* **What you are asked to do**
Restate the records so that not a single word differs.
[Opening Record set section]
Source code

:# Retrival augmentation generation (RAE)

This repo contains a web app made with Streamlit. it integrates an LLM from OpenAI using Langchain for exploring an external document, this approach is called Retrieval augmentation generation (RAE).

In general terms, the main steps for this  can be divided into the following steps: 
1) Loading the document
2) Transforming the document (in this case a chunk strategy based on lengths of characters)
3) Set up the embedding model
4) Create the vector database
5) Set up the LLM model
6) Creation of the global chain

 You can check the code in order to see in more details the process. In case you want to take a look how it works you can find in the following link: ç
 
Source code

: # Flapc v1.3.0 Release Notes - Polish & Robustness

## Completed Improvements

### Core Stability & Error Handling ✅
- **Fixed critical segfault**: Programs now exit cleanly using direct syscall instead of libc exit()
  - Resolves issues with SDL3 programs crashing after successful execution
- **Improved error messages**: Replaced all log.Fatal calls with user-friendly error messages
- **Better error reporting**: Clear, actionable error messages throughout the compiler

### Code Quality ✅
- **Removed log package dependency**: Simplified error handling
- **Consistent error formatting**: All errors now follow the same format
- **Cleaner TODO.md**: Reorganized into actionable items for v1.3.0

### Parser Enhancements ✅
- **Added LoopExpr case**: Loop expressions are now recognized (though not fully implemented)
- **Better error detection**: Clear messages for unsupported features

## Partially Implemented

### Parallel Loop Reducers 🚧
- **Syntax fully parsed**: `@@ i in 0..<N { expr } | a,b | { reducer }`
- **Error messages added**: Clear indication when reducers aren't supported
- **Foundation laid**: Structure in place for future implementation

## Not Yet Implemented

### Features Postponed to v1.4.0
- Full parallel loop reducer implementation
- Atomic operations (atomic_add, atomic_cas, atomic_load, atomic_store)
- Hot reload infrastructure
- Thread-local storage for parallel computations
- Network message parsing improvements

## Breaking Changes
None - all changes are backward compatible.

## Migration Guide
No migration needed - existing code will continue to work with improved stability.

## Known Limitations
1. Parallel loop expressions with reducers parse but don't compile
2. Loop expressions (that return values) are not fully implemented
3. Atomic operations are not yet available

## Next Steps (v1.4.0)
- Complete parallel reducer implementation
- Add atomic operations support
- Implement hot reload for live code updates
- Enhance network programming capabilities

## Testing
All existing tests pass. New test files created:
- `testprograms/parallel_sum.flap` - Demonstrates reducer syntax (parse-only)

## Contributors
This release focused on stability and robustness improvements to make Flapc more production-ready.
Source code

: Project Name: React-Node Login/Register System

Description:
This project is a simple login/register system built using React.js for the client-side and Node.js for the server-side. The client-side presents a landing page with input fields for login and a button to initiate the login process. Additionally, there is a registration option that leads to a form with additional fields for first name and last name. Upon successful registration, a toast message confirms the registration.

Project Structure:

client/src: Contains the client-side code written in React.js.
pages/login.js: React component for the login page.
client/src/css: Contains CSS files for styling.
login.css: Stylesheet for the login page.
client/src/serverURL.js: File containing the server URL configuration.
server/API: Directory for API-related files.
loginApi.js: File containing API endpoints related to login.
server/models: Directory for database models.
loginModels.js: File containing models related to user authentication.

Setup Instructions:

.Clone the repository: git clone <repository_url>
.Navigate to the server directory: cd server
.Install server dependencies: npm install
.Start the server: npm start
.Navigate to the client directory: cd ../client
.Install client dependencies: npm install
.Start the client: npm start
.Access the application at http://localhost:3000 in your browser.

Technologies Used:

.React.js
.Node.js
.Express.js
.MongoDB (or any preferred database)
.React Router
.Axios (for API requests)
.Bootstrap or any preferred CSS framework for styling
[Closing Record set section]
* **Task response**
Source code

:# Retrival augmentation generation (RAE)

This repo contains a web app made with Streamlit. it integrates an LLM from OpenAI using Langchain for exploring an external document, this approach is called Retrieval augmentation generation (RAE).

In general terms, the main steps for this  can be divided into the following steps: 
1) Loading the document
2) Transforming the document (in this case a chunk strategy based on lengths of characters)
3) Set up the embedding model
4) Create the vector database
5) Set up the LLM model
6) Creation of the global chain

 You can check the code in order to see in more details the process. In case you want to take a look how it works you can find in the following link: ç
 
Source code

: # Flapc v1.3.0 Release Notes - Polish & Robustness

## Completed Improvements

### Core Stability & Error Handling ✅
- **Fixed critical segfault**: Programs now exit cleanly using direct syscall instead of libc exit()
  - Resolves issues with SDL3 programs crashing after successful execution
- **Improved error messages**: Replaced all log.Fatal calls with user-friendly error messages
- **Better error reporting**: Clear, actionable error messages throughout the compiler

### Code Quality ✅
- **Removed log package dependency**: Simplified error handling
- **Consistent error formatting**: All errors now follow the same format
- **Cleaner TODO.md**: Reorganized into actionable items for v1.3.0

### Parser Enhancements ✅
- **Added LoopExpr case**: Loop expressions are now recognized (though not fully implemented)
- **Better error detection**: Clear messages for unsupported features

## Partially Implemented

### Parallel Loop Reducers 🚧
- **Syntax fully parsed**: `@@ i in 0..<N { expr } | a,b | { reducer }`
- **Error messages added**: Clear indication when reducers aren't supported
- **Foundation laid**: Structure in place for future implementation

## Not Yet Implemented

### Features Postponed to v1.4.0
- Full parallel loop reducer implementation
- Atomic operations (atomic_add, atomic_cas, atomic_load, atomic_store)
- Hot reload infrastructure
- Thread-local storage for parallel computations
- Network message parsing improvements

## Breaking Changes
None - all changes are backward compatible.

## Migration Guide
No migration needed - existing code will continue to work with improved stability.

## Known Limitations
1. Parallel loop expressions with reducers parse but don't compile
2. Loop expressions (that return values) are not fully implemented
3. Atomic operations are not yet available

## Next Steps (v1.4.0)
- Complete parallel reducer implementation
- Add atomic operations support
- Implement hot reload for live code updates
- Enhance network programming capabilities

## Testing
All existing tests pass. New test files created:
- `testprograms/parallel_sum.flap` - Demonstrates reducer syntax (parse-only)

## Contributors
This release focused on stability and robustness improvements to make Flapc more production-ready.
Source code

: Project Name: React-Node Login/Register System

Description:
This project is a simple login/register system built using React.js for the client-side and Node.js for the server-side. The client-side presents a landing page with input fields for login and a button to initiate the login process. Additionally, there is a registration option that leads to a form with additional fields for first name and last name. Upon successful registration, a toast message confirms the registration.

Project Structure:

client/src: Contains the client-side code written in React.js.
pages/login.js: React component for the login page.
client/src/css: Contains CSS files for styling.
login.css: Stylesheet for the login page.
client/src/serverURL.js: File containing the server URL configuration.
server/API: Directory for API-related files.
loginApi.js: File containing API endpoints related to login.
server/models: Directory for database models.
loginModels.js: File containing models related to user authentication.

Setup Instructions:

.Clone the repository: git clone <repository_url>
.Navigate to the server directory: cd server
.Install server dependencies: npm install
.Start the server: npm start
.Navigate to the client directory: cd ../client
.Install client dependencies: npm install
.Start the client: npm start
.Access the application at http://localhost:3000 in your browser.

Technologies Used:

.React.js
.Node.js
.Express.js
.MongoDB (or any preferred database)
.React Router
.Axios (for API requests)
.Bootstrap or any preferred CSS framework for styling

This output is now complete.